__WORK TASK__:
Your task is to copy the lines of the data below from the line holding "- Last Update" through the line holding "- twiggle - https://www.twitch.tv/twiggle/videos", inclusive, exactly and with nothing added.

__PROVIDED RECORDS__:

§

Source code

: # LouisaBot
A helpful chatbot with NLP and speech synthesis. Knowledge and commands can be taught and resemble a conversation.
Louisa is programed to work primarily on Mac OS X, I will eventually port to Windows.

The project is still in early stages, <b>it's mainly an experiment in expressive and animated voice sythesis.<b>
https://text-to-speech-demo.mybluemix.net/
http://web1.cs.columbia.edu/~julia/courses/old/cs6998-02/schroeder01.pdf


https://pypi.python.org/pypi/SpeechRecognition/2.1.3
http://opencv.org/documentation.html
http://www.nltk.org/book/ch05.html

§

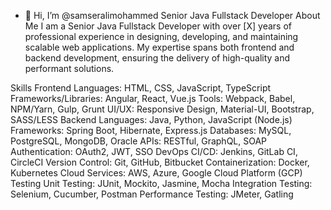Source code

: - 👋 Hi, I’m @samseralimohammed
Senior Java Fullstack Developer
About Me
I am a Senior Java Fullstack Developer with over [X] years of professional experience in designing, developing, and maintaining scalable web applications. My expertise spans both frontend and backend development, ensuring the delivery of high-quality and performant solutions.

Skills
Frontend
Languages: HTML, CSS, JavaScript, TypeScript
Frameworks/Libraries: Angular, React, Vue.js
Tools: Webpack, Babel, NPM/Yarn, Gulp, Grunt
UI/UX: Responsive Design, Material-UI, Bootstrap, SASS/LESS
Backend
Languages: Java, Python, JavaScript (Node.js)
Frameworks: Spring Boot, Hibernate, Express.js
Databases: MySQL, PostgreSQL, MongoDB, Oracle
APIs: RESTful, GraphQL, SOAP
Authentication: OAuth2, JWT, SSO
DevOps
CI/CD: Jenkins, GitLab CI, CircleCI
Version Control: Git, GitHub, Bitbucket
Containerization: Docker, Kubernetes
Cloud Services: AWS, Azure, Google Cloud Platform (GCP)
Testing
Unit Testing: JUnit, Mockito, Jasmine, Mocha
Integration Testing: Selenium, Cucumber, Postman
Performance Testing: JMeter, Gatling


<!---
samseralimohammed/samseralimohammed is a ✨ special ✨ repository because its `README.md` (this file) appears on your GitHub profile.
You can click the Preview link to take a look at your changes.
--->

§

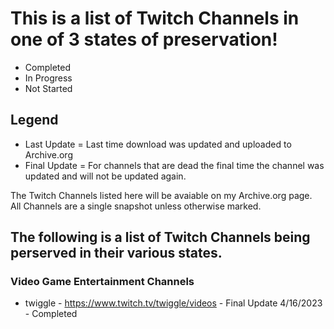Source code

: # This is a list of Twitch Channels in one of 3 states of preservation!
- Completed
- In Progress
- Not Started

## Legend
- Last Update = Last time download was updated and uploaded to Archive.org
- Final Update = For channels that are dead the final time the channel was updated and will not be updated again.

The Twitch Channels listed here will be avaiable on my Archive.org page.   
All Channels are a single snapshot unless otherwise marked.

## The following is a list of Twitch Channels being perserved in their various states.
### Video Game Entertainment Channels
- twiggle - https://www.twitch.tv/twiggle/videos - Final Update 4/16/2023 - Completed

§

__OUTPUT FOR THIS TASK__:
- Last Update = Last time download was updated and uploaded to Archive.org
- Final Update = For channels that are dead the final time the channel was updated and will not be updated again.

The Twitch Channels listed here will be avaiable on my Archive.org page.   
All Channels are a single snapshot unless otherwise marked.

## The following is a list of Twitch Channels being perserved in their various states.
### Video Game Entertainment Channels
- twiggle - https://www.twitch.tv/twiggle/videos - Final Update 4/16/2023 - Completed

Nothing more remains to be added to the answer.